Copy every line of the records that includes the word "first".
────────────────
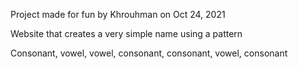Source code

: Project made for fun by Khrouhman on Oct 24, 2021

Website that creates a very simple name using a pattern

Consonant, vowel, vowel, consonant, consonant, vowel, consonant 
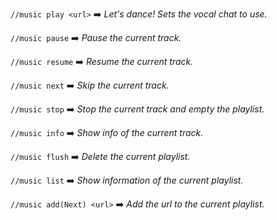 `//music play <url>`
:arrow_right:	*Let's dance! Sets the vocal chat to use.*

`//music pause`
:arrow_right:	*Pause the current track.*

`//music resume`
:arrow_right:	*Resume the current track.*

`//music next`
:arrow_right:	*Skip the current track.*

`//music stop`
:arrow_right:	*Stop the current track and empty the playlist.*

`//music info`
:arrow_right:	*Show info of the current track.*

`//music flush`
:arrow_right:	*Delete the current playlist.*

`//music list`
:arrow_right:	*Show information of the current playlist.*

`//music add(Next) <url>`
:arrow_right:	*Add the url to the current playlist.*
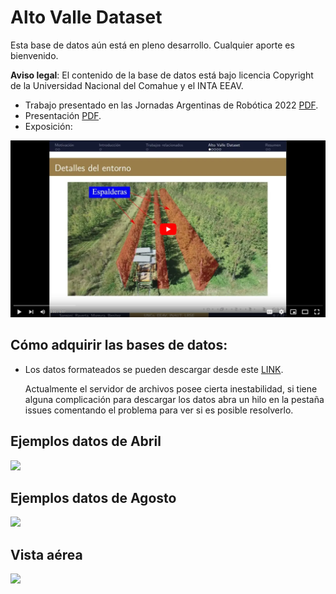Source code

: # Alto Valle Dataset
Esta base de datos aún está en pleno desarrollo. Cualquier aporte es bienvenido.

**Aviso legal**: El contenido de la base de datos está bajo licencia Copyright de la Universidad Nacional del Comahue y el INTA EEAV.
 - Trabajo presentado en las Jornadas Argentinas de Robótica 2022 [PDF](https://github.com/Seba-san/AltoValleDataset/blob/main/AVD_v0.pdf).
 - Presentación [PDF](https://github.com/Seba-san/AltoValleDataset/blob/main/presentacion.pdf).
 - Exposición:

[![](https://github.com/Seba-san/AltoValleDataset/blob/main/gifs/fake_video.png)](https://youtu.be/qrSIFyLzFrQ)

## Cómo adquirir las bases de datos:
 - Los datos formateados se pueden descargar desde este [LINK](http://190.124.230.117/AVD/).
   
   Actualmente el servidor de archivos posee cierta inestabilidad, si tiene alguna complicación para descargar los datos abra un hilo en la pestaña issues comentando el problema para ver si es posible resolverlo. 

## Ejemplos datos de Abril

![](https://github.com/Seba-san/AltoValleDataset/blob/main/gifs/abril.gif)

## Ejemplos datos de Agosto

![](https://github.com/Seba-san/AltoValleDataset/blob/main/gifs/agosto.gif)

## Vista aérea

![](https://github.com/Seba-san/AltoValleDataset/blob/main/gifs/aereo.gif)
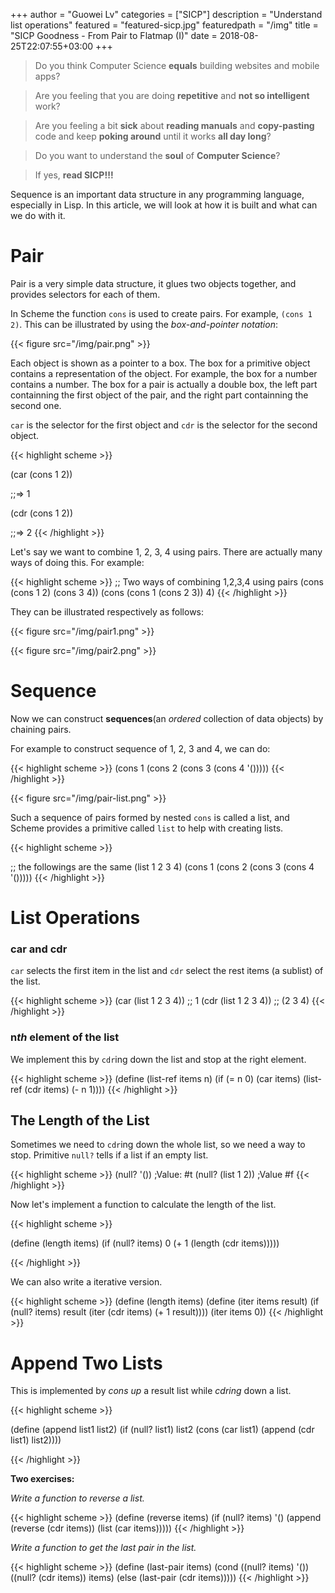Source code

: +++
author = "Guowei Lv"
categories = ["SICP"]
description = "Understand list operations"
featured = "featured-sicp.jpg"
featuredpath = "/img"
title = "SICP Goodness - From Pair to Flatmap (I)"
date = 2018-08-25T22:07:55+03:00
+++

>Do you think Computer Science **equals** building websites and mobile apps? 

>Are you feeling that you are doing **repetitive** and **not so intelligent** work?

>Are you feeling a bit **sick** about **reading manuals** and **copy-pasting** code and keep **poking around** until it works **all day long**? 

>Do you want to understand the **soul** of **Computer Science**?

>If yes, **read SICP!!!**

Sequence is an important data structure in any programming language, especially in Lisp. In this article, we will look at how it is built and what can we do with it.

# Pair

Pair is a very simple data structure, it glues two objects together, and provides selectors for each of them.

In Scheme the function `cons` is used to create pairs. For example, `(cons 1 2)`. This can be illustrated by using the *box-and-pointer notation*:

{{< figure src="/img/pair.png" >}}

Each object is shown as a pointer to a box. The box for a primitive object contains a representation of the object. For example, the box for a number contains a number. The box for a pair is actually a double box, the left part containning the first object of the pair, and the right part containning the second one.

`car` is the selector for the first object and `cdr` is the selector for the second object.

{{< highlight scheme >}}

(car (cons 1 2))

;;=> 1

(cdr (cons 1 2))

;;=> 2
{{< /highlight >}}

Let's say we want to combine 1, 2, 3, 4 using pairs. There are actually many ways of doing this. For example:

{{< highlight scheme >}}
;; Two ways of combining 1,2,3,4 using pairs
(cons (cons 1 2) (cons 3 4))
(cons (cons 1 (cons 2 3)) 4)
{{< /highlight >}}

They can be illustrated respectively as follows:

{{< figure src="/img/pair1.png" >}}

{{< figure src="/img/pair2.png" >}}

# Sequence

Now we can construct **sequences**(an *ordered* collection of data objects) by chaining pairs.

For example to construct sequence of 1, 2, 3 and 4, we can do:

{{< highlight scheme >}}
(cons 1 (cons 2 (cons 3 (cons 4 '()))))
{{< /highlight >}}

{{< figure src="/img/pair-list.png" >}}

Such a sequence of pairs formed by nested `cons` is called a list, and Scheme provides a primitive called `list` to help with creating lists.

{{< highlight scheme >}}

;; the followings are the same
(list 1 2 3 4)
(cons 1 (cons 2 (cons 3 (cons 4 '()))))
{{< /highlight >}}

# List Operations

### car and cdr

`car` selects the first item in the list and `cdr` select the rest items (a sublist) of the list.

{{< highlight scheme >}}
(car (list 1 2 3 4)) ;; 1
(cdr (list 1 2 3 4)) ;; (2 3 4)
{{< /highlight >}}

### n*th* element of the list

We implement this by `cdr`ing down the list and stop at the right element.

{{< highlight scheme >}}
(define (list-ref items n)
  (if (= n 0)
    (car items)
    (list-ref (cdr items) (- n 1))))
{{< /highlight >}}

## The Length of the List
Sometimes we need to `cdr`ing down the whole list, so we need a way to stop. Primitive `null?` tells if a list if an empty list.

{{< highlight scheme >}}
(null? '()) ;Value: #t
(null? (list 1 2)) ;Value #f
{{< /highlight >}}

Now let's implement a function to calculate the length of the list.

{{< highlight scheme >}}

(define (length items)
  (if (null? items)
    0
    (+ 1 (length (cdr items)))))

{{< /highlight >}}

We can also write a iterative version.

{{< highlight scheme >}}
(define (length items)
  (define (iter items result)
    (if (null? items)
      result
      (iter (cdr items) (+ 1 result))))
  (iter items 0))
{{< /highlight >}}

# Append Two Lists

This is implemented by *cons up* a result list while *cdring* down a list.

{{< highlight scheme >}}

(define (append list1 list2)
  (if (null? list1)
    list2
    (cons (car list1) (append (cdr list1) list2))))

{{< /highlight >}}

**Two exercises:**

*Write a function to reverse a list.*

{{< highlight scheme >}}
(define (reverse items)
  (if (null? items)
    '()
    (append (reverse (cdr items)) (list (car items)))))
{{< /highlight >}}

*Write a function to get the last pair in the list.*

{{< highlight scheme >}}
(define (last-pair items)
  (cond ((null? items) '())
        ((null? (cdr items)) items)
        (else (last-pair (cdr items)))))
{{< /highlight >}}
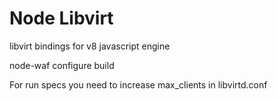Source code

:# Node Libvirt
libvirt bindings for v8 javascript engine

node-waf configure build

For run specs you need to increase max_clients in libvirtd.conf



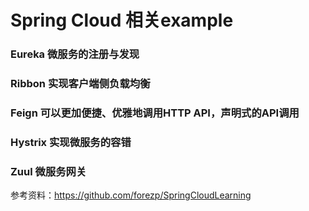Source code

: # Spring Cloud 相关example

### Eureka 微服务的注册与发现
### Ribbon 实现客户端侧负载均衡
### Feign 可以更加便捷、优雅地调用HTTP API，声明式的API调用
### Hystrix 实现微服务的容错
### Zuul 微服务网关

参考资料：https://github.com/forezp/SpringCloudLearning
────────────────
RESULT OF THE EXERCISE:
Each object is shown as a pointer to a box. The box for a primitive object contains a representation of the object. For example, the box for a number contains a number. The box for a pair is actually a double box, the left part containning the first object of the pair, and the right part containning the second one.
`car` is the selector for the first object and `cdr` is the selector for the second object.
`car` selects the first item in the list and `cdr` select the rest items (a sublist) of the list.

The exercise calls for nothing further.